`analysis.R` script

For each DMS-MS/MS experiment as given in a series in the taskTable file, the series of metabolites given in tgTable is analyzed. The aim of the analysis is to integrate the peak (i.e., to estimate the area) corresponding to each metabolite.

Peak model

In the present version, a Gaussian peak shape is used.
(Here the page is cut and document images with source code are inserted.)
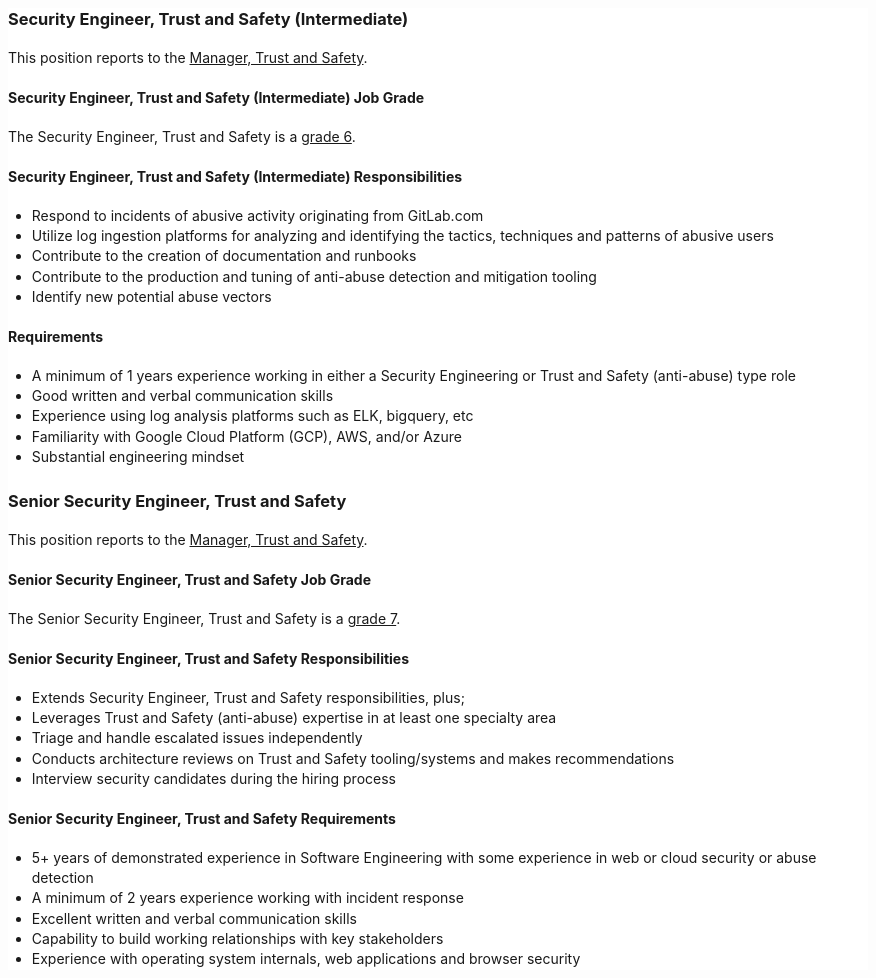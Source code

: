 ### Security Engineer, Trust and Safety (Intermediate)

This position reports to the [Manager, Trust and Safety](#manager-trust-and-safety).

#### Security Engineer, Trust and Safety (Intermediate) Job Grade

The Security Engineer, Trust and Safety is a [grade 6](https://about.gitlab.com/handbook/total-rewards/compensation/compensation-calculator/#gitlab-job-grades).

#### Security Engineer, Trust and Safety (Intermediate) Responsibilities
- Respond to incidents of abusive activity originating from GitLab.com
- Utilize log ingestion platforms for analyzing and identifying the tactics, techniques and patterns of abusive users
- Contribute to the creation of documentation and runbooks
- Contribute to the production and tuning of anti-abuse detection and mitigation tooling
- Identify new potential abuse vectors

#### Requirements
- A minimum of 1 years experience working in either a Security Engineering or Trust and Safety (anti-abuse) type role
- Good written and verbal communication skills
- Experience using log analysis platforms such as ELK, bigquery, etc
- Familiarity with Google Cloud Platform (GCP), AWS, and/or Azure
- Substantial engineering mindset

### Senior Security Engineer, Trust and Safety

This position reports to the [Manager, Trust and Safety](#manager-trust-and-safety).

#### Senior Security Engineer, Trust and Safety Job Grade

The Senior Security Engineer, Trust and Safety is a [grade 7](https://about.gitlab.com/handbook/total-rewards/compensation/compensation-calculator/#gitlab-job-grades).

#### Senior Security Engineer, Trust and Safety Responsibilities
- Extends Security Engineer, Trust and Safety responsibilities, plus;
- Leverages Trust and Safety (anti-abuse) expertise in at least one specialty area
- Triage and handle escalated issues independently
- Conducts architecture reviews on Trust and Safety tooling/systems and makes recommendations
- Interview security candidates during the hiring process

#### Senior Security Engineer, Trust and Safety Requirements
- 5+ years of demonstrated experience in Software Engineering with some experience in web or cloud security or abuse detection
- A minimum of 2 years experience working with incident response
- Excellent written and verbal communication skills
- Capability to build working relationships with key stakeholders
- Experience with operating system internals, web applications and browser security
The formula of a Gaussian function is $G(x;a,x_0,\sigma)=\frac{a}{\sqrt{2\pi}\sigma} \exp\left(-\frac{1}{2}\left(\frac{x-x_0}{\sigma}\right)^2\right)$

where $a$ is the area, $x_0$ is the position of the peak, and $\sigma$ is related to the full width at maximum ( $fwhm$ ) by $fwhm = 2\sqrt{2\log(2)}\sigma$ . Upon the fit process of the data, the area ( $a$ ) is optimized, as well as the peak’s position and width ( $x_0$ and $\sigma$ ).
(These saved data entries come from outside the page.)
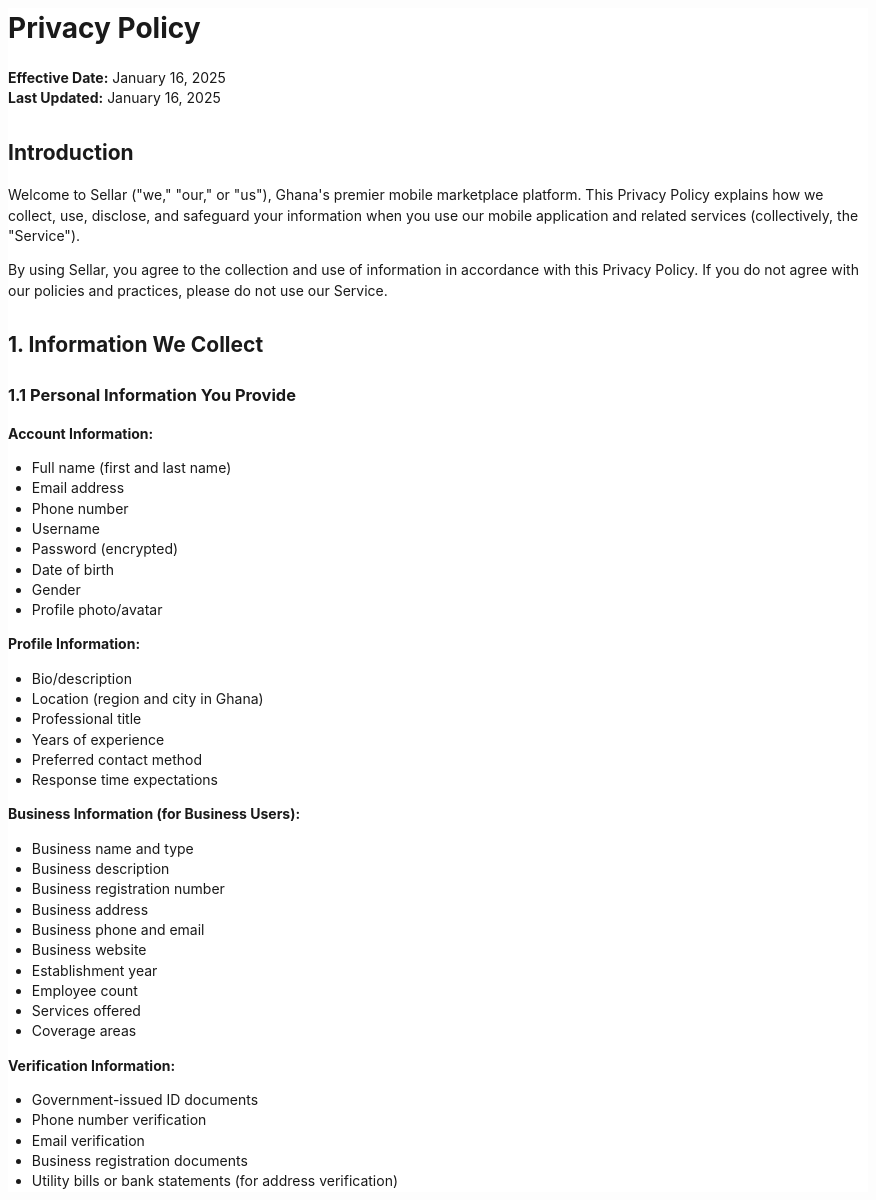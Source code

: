 # Privacy Policy

**Effective Date:** January 16, 2025  
**Last Updated:** January 16, 2025

## Introduction

Welcome to Sellar ("we," "our," or "us"), Ghana's premier mobile marketplace platform. This Privacy Policy explains how we collect, use, disclose, and safeguard your information when you use our mobile application and related services (collectively, the "Service").

By using Sellar, you agree to the collection and use of information in accordance with this Privacy Policy. If you do not agree with our policies and practices, please do not use our Service.

## 1. Information We Collect

### 1.1 Personal Information You Provide

**Account Information:**
- Full name (first and last name)
- Email address
- Phone number
- Username
- Password (encrypted)
- Date of birth
- Gender
- Profile photo/avatar

**Profile Information:**
- Bio/description
- Location (region and city in Ghana)
- Professional title
- Years of experience
- Preferred contact method
- Response time expectations

**Business Information (for Business Users):**
- Business name and type
- Business description
- Business registration number
- Business address
- Business phone and email
- Business website
- Establishment year
- Employee count
- Services offered
- Coverage areas

**Verification Information:**
- Government-issued ID documents
- Phone number verification
- Email verification
- Business registration documents
- Utility bills or bank statements (for address verification)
From the two dimensional data (m/z, CV), the area can be extracted using a 2D fit where the fit function is the product of two Gaussian functions, one in the m/z, the other in the CV dimension.

It turns out that we need three types of fit:

2D fit in the (m/z, CV) space
1D fit in the (CV) space, assuming that the m/z value is near the m/z_ref as given in tgTable
1D fit in the m/z space, assuming that the CV value is the CV_ref given in the tgTable

Fit algorithm

We use a non-linear (weighted) least-squares algorithm to estimate the parameters of the model: the nls function of the stats package [1].
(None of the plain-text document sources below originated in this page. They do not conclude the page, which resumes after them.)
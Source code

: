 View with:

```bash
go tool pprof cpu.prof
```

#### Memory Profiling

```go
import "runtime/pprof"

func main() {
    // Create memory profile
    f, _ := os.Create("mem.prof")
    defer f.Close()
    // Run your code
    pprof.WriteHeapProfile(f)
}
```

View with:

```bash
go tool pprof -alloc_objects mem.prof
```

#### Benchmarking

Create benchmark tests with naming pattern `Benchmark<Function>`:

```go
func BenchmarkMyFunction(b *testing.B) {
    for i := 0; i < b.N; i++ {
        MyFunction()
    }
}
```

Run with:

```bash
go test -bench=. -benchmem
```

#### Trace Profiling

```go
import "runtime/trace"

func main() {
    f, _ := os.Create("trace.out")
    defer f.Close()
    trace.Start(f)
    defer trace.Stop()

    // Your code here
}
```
The parameters are constrained to intervals defined by control variables defined below. For the 2D fits, we implemented a ‘fallback’ strategy to 1D fit in the CV space, in cases where the 2D optimization does not converge. The effective dimension of the fit is reported in the results tables.

Control variables

The choice of fit type is set using the fit_dim variable. The important user configuration parameters are listed within the first line of the analysis.R script as follows:

#----------------------------------------------------------
# User configuration params -------------------------------
#----------------------------------------------------------

ms_type   = c('esquire','fticr')[2]

taskTable = 'Test2/files_quantification_2018AA.csv'
tgTable   = 'Test2/targets_paper_renew.csv'

fit_dim  = 1    

filter_results = TRUE
area_min       = 10

userTag = paste0('fit_dim_',fit_dim)

save_figures = TRUE
plot_maps    = FALSE

where:

ms_type: (string) MS type (‘esquire’ or ‘fticr’)
taskTable: (string) file path to the tasks table
tgTable: (string) file path to the targets table
fit_dim: (integer) fit dimension and type:
- fit_dim = 2: a two_dimensional (m/z,CV) fit is performed
- fit_dim = 1: a 1D fit in the CV dimension is performed.
- fit_dim = 0: a 1D fit, but in the m/z dimension at fixed CV_ref (initially named “fast”).
filter_results: (logical) filter the recovered peak widths and areas. The filtering rejects fwhm values outside of
- [fwhm_mz_min,fwhm_mz_max] in the m/z dimension
- [fwhm_cv_min,fwhm_cv_max] in the CV dimension
and areas smaller than area_min. The fwhm_xxx parameters depend on ms_type and they are defined in the getPeakSpecs() function.
userTag: (string) a tag that will be added to the names of the results files. Default uses fit-dim.
save_figures: (logical) save the plots on disk
plot_maps: (logical) generate 2D maps summarizing the position of fitted targets for a given task

A set of technical parameters, affecting various aspects of the peaks fit are also available. However, their default values should not be changed without caution.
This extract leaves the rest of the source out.